That is clearly against guild rules. I demand she be brought to account."
(2) Minor Burgher (Zaira Ghinetti): "Begging yer {lordship's/ladyship's} pardon, but I have done no crime, {m'lord/m'lady}. As my father before me, and my daughters shall be after me, I have sought to become a renowned candlemaker. I can tell yer lordship that the quality of my work exceeds that of any man. Quality work takes time, and the supply is inevitable smaller. Moreover, when looking through my late father's books, which I have brought with me today for examination by the court, I realized that the reverend had been cheating my poor father for years and paying below just price for the candles he supplied. My father was a pious man, so he didn't complain, but it is my inheritance he squandered. By charging more to the reverend, I am making up for years of losses. He thinks just because he is a great priest and I am a lowly woman, he can bully me. But I am not a fool nor will I be intimidated by his robe."
(3) Jurist opinion: "The notary had me look at the books beforehand, and I can confirm she is correct. A scoundrel in a robe is still a scoundrel. You should not let his status protect him from the laws of the city."
(4) Consul interjection: "What? Chastise a renowned priest over a handful of wax? For all we know, she could have forged those entries. Her continued breaking of the guild rules should not be tolerated just because her papa might have made some bad business deals in the past."
(5) Count's verdicts & punishments:
(a) For the major cleric, the Priest Vettori, in extremis:
"Since you like bending the guild rules, Mistress Ghinetti, let me bend some as well. You shall not only compensate the Priest Vettori for the overcharging you have already done, but you will be compelled to supply his church with candles at half-price for the next two years."
(b) For the major cleric, the Priest Vettori:
"Two wrongs don't make a right, Mistress Ghinetti. You shall repay the reverend father the amount you've been overcharging him. And if I catch whiff of your overcharging anywhere again, I shan't be so lenient."
(c) For the minor burgher, the candlemaker Zaira Ghinetti:
Eye for an eye, Padre. You overcharge her father, she overcharges you in compensation. That is justice. But no more. The court notary shall look over her books to assess the exact amount you cheated her father out of. Once that is compensated for, Mistress Ghinetti will charge you no more than the fair price she charges others."
(d) For the minor burgher, the candlemaker Zaira Ghinetti, in extremis:
"She is not only right to overcharge you Padre, I order her to continue to overcharge you until you have paid back triple the amount you hoodwinked out of her father all those years. Maybe then you will learn not to cheat honest tradesman again."
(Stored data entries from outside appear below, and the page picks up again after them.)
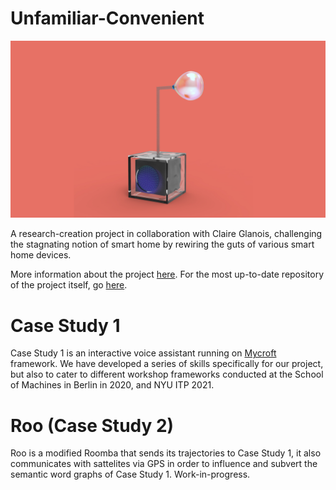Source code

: # Unfamiliar-Convenient

![uvc](https://github.com/modern-online/Unfamiliar-Convenient/blob/main/images/chris3.png)

A research-creation project in collaboration with Claire Glanois, challenging the stagnating notion of smart home by rewiring the guts of various smart home devices. 

More information about the project [here](https://vjnks.com/works/unfamiliar-convenient-project-in-progress-46).
For the most up-to-date repository of the project itself, go [here](https://github.com/claireaoi/unfamiliarconvenient).

# Case Study 1 

Case Study 1 is an interactive voice assistant running on [Mycroft](https://github.com/mycroftai) framework. We have developed a series of skills specifically for our project, but also to cater to different workshop frameworks conducted at the School of Machines in Berlin in 2020, and NYU ITP 2021. 

# Roo (Case Study 2) 

Roo is a modified Roomba that sends its trajectories to Case Study 1, it also communicates with sattelites via GPS in order to influence and subvert the semantic word graphs of Case Study 1. Work-in-progress. 
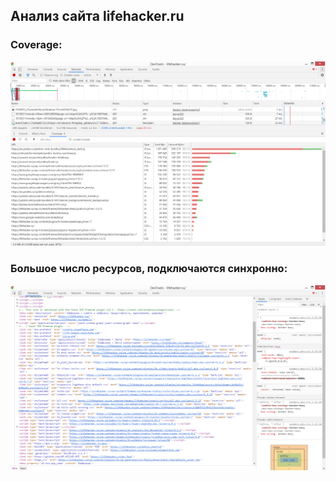 ## Анализ сайта lifehacker.ru

### Coverage:

![](media/coverage.png)

### Большое число ресурсов, подключаются  синхронно:

![](media/sources_links.png)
---------------------------------
We already have 23 cases and need at least 9 more to round off a complete set. The missing cases are:
CASE #6 - major noble, major peasant
Case #9 - minor noble, minor burgher
case #11 - minor noble, minor cleric
case #13 - minor noble, minor peasant
case #18 - major burgher,major peasant
case #21 - minor burgher, minor cleric
case #23 - minor burgher, minor peasant
case #25 - major cleric, major peasant
case #28 - minor cleric, minor peasant
But we can add more and more and more. The more, the better.
---------------------------------------------------
SOME GUIDELINES & SUGGESTIONS:
- Keep in mind the court cases are just a means to allow the Count player to "adjust" internal balance in the city towards certain parties. The details of the court cases are not that important in and of themselves, so they don't have to be that complex. Since court days will be pop up at repeated intervals, the preference is for quantity rather than quality, a lot of simple cases, rather than a few very complex ones.
- Most minor disputes were resolved by lesser authorties - consuls, town & village mayors, nobles (if the parties were feudal subjects), etc. Cases were only kicked upstairs to the Count's court if loss of life or property worth more than 20 denars was at stake. So, no cases about a thief who stole five denars.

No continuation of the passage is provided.